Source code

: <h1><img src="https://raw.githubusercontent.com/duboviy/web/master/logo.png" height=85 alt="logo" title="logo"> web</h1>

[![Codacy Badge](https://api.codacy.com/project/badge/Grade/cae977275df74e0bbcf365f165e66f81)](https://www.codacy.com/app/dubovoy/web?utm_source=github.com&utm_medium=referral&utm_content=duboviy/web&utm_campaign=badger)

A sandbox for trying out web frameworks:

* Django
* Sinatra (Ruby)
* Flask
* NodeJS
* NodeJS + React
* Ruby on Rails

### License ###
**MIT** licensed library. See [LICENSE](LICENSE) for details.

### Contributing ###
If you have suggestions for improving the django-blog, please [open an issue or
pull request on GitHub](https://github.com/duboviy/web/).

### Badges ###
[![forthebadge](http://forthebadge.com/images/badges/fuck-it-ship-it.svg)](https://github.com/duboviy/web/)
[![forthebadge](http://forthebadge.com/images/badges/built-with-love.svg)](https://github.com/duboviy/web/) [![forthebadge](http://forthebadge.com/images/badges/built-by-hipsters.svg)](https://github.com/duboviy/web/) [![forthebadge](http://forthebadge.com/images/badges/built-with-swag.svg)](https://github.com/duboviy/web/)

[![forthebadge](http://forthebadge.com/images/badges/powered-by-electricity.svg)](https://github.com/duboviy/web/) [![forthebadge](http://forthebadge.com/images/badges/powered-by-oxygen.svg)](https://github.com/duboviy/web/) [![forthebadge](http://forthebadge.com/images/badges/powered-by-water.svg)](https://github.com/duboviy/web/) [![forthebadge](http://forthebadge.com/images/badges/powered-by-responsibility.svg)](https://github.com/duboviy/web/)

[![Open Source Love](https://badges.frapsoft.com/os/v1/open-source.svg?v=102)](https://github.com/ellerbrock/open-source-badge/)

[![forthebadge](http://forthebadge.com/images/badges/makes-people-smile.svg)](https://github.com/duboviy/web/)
==
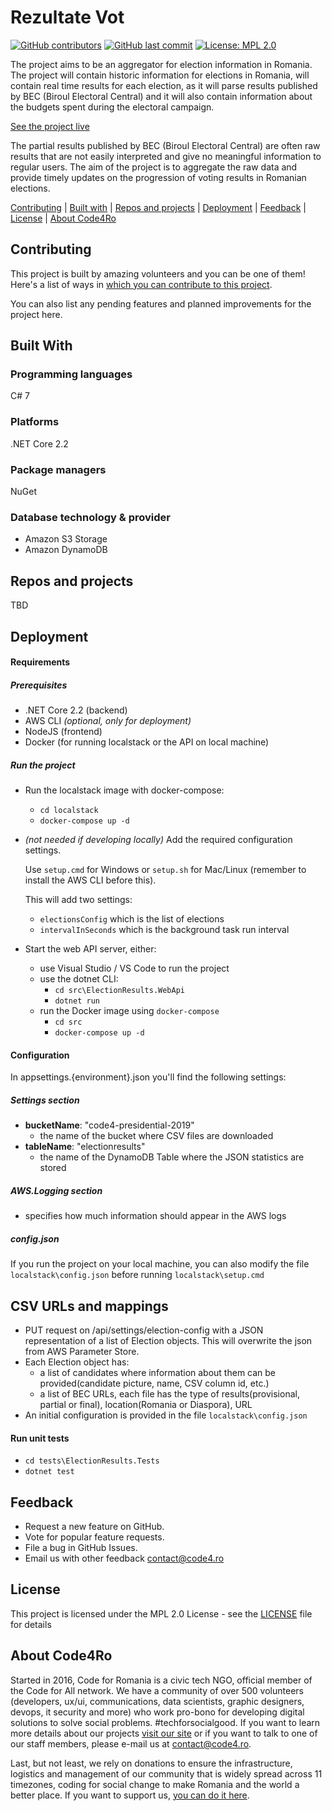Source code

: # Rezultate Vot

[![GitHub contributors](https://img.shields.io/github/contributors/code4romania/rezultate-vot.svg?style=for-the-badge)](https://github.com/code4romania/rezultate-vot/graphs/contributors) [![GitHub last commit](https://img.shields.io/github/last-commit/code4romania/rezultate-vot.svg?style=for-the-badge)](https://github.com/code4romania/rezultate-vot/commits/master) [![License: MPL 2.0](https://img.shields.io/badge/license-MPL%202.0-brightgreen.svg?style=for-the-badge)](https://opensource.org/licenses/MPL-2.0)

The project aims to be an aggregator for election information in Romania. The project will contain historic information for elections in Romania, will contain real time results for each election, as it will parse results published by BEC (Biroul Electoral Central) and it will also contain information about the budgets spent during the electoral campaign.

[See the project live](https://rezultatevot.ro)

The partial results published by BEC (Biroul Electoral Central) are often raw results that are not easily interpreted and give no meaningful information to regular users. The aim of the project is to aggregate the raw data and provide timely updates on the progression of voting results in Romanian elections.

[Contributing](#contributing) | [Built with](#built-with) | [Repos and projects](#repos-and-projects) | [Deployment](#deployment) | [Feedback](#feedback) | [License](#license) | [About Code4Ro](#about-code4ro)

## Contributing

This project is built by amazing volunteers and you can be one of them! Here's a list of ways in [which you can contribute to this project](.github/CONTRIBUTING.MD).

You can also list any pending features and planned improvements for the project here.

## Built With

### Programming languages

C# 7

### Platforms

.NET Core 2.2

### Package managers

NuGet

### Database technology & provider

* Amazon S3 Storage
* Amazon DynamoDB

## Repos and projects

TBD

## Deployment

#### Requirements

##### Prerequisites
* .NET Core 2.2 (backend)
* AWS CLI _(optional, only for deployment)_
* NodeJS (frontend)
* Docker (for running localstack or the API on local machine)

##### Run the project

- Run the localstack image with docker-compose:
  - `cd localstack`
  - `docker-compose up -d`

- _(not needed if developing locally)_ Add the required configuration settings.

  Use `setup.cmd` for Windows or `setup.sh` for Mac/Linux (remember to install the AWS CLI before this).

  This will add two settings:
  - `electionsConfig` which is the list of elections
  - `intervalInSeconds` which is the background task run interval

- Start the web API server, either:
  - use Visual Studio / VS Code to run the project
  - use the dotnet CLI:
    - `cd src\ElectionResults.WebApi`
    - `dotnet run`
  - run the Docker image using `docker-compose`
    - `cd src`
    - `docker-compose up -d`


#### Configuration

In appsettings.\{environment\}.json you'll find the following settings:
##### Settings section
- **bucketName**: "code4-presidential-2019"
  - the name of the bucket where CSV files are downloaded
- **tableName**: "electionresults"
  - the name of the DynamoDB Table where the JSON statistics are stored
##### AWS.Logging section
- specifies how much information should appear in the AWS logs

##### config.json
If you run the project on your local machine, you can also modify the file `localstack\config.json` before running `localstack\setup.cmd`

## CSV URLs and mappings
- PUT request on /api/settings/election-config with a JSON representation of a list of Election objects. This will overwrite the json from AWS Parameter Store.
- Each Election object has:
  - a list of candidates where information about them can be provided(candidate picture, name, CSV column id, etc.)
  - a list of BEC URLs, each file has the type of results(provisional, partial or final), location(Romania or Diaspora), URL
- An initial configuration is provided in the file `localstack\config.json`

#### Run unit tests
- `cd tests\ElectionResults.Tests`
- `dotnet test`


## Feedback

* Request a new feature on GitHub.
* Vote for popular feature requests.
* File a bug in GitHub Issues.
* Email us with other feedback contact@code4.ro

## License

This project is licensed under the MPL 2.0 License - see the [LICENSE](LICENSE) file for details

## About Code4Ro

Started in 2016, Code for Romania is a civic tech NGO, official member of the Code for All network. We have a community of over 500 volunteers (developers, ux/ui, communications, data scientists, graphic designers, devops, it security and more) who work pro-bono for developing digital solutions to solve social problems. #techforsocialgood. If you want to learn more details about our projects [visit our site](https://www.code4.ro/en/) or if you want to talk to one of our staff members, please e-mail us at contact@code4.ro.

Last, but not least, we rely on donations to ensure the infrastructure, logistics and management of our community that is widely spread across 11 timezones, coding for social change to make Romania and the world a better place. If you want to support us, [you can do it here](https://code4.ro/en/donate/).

▶ TASK STATEMENT: Your task for the entries above: copy exactly the span starting with the line with "- Each Election" and going on through the line with "## About Code4Ro", both lines included, and nothing else.

▶ WRITTEN RESPONSE:
- Each Election object has:
  - a list of candidates where information about them can be provided(candidate picture, name, CSV column id, etc.)
  - a list of BEC URLs, each file has the type of results(provisional, partial or final), location(Romania or Diaspora), URL
- An initial configuration is provided in the file `localstack\config.json`

#### Run unit tests
- `cd tests\ElectionResults.Tests`
- `dotnet test`


## Feedback

* Request a new feature on GitHub.
* Vote for popular feature requests.
* File a bug in GitHub Issues.
* Email us with other feedback contact@code4.ro

## License

This project is licensed under the MPL 2.0 License - see the [LICENSE](LICENSE) file for details

## About Code4Ro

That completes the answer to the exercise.